● What you have to do
Check each line below for "FiveM" and report how many have it, nothing else.

● Exercise input
___

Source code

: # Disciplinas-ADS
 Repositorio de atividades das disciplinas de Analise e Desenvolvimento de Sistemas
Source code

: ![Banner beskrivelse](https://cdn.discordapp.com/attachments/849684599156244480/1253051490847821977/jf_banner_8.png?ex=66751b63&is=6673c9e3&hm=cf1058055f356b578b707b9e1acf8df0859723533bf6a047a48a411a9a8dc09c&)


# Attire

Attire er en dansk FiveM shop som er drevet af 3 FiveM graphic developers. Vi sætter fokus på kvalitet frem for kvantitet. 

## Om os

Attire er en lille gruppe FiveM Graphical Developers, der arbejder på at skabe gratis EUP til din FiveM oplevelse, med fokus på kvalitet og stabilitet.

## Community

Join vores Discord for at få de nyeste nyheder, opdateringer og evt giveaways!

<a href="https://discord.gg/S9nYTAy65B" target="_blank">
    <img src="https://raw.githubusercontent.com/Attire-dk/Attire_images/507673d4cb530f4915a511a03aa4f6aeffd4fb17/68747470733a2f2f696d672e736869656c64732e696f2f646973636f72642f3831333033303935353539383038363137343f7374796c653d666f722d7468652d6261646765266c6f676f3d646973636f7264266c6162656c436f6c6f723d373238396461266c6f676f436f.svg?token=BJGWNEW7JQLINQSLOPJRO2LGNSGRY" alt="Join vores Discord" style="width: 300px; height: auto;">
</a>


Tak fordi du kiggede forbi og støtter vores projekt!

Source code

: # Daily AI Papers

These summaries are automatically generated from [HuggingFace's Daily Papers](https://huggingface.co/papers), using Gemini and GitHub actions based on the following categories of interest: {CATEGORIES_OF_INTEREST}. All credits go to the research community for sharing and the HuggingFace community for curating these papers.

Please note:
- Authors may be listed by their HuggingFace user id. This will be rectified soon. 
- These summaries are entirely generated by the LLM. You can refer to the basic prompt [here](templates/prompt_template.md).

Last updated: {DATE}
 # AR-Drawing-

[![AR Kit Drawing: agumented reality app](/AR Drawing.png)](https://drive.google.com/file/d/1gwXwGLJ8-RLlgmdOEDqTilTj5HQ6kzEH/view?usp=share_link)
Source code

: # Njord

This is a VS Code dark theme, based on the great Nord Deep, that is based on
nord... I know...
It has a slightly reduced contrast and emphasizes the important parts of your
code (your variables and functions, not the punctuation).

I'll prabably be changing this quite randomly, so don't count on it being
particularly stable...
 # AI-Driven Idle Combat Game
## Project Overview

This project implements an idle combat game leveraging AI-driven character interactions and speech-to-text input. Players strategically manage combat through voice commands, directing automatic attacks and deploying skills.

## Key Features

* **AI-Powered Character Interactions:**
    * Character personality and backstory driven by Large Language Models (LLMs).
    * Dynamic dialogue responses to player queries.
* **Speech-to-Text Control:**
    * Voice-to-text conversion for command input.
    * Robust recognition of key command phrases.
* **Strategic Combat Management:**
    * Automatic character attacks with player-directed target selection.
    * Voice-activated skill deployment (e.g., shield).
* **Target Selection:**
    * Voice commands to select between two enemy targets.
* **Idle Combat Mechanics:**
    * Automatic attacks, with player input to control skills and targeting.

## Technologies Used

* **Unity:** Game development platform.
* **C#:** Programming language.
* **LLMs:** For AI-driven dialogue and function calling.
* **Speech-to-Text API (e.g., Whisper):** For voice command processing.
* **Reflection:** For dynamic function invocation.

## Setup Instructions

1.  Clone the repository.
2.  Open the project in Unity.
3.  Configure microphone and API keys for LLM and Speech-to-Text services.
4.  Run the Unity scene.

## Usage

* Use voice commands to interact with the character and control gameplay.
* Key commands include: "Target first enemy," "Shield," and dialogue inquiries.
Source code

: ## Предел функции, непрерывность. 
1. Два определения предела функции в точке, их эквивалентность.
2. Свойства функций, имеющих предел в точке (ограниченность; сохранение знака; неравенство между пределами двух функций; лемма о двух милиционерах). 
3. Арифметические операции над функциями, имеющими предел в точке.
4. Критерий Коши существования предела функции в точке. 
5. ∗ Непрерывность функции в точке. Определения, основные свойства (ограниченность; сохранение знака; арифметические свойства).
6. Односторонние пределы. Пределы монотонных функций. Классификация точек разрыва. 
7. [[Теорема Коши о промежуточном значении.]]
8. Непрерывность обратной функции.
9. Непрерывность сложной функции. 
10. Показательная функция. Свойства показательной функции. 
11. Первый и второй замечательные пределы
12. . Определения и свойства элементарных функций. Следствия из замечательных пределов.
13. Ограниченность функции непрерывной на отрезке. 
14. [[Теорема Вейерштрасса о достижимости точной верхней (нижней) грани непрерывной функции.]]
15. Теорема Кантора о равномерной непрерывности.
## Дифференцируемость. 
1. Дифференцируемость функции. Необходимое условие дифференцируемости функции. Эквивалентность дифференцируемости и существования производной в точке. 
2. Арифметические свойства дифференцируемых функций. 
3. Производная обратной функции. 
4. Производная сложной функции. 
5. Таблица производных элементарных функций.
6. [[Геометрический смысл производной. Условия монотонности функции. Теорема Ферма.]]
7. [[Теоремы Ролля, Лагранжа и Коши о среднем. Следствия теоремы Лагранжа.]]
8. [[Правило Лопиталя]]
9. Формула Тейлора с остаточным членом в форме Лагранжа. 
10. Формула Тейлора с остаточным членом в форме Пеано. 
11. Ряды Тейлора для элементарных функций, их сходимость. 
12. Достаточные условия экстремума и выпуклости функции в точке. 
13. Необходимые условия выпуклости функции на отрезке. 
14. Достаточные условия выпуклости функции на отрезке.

___

● Problem solution
2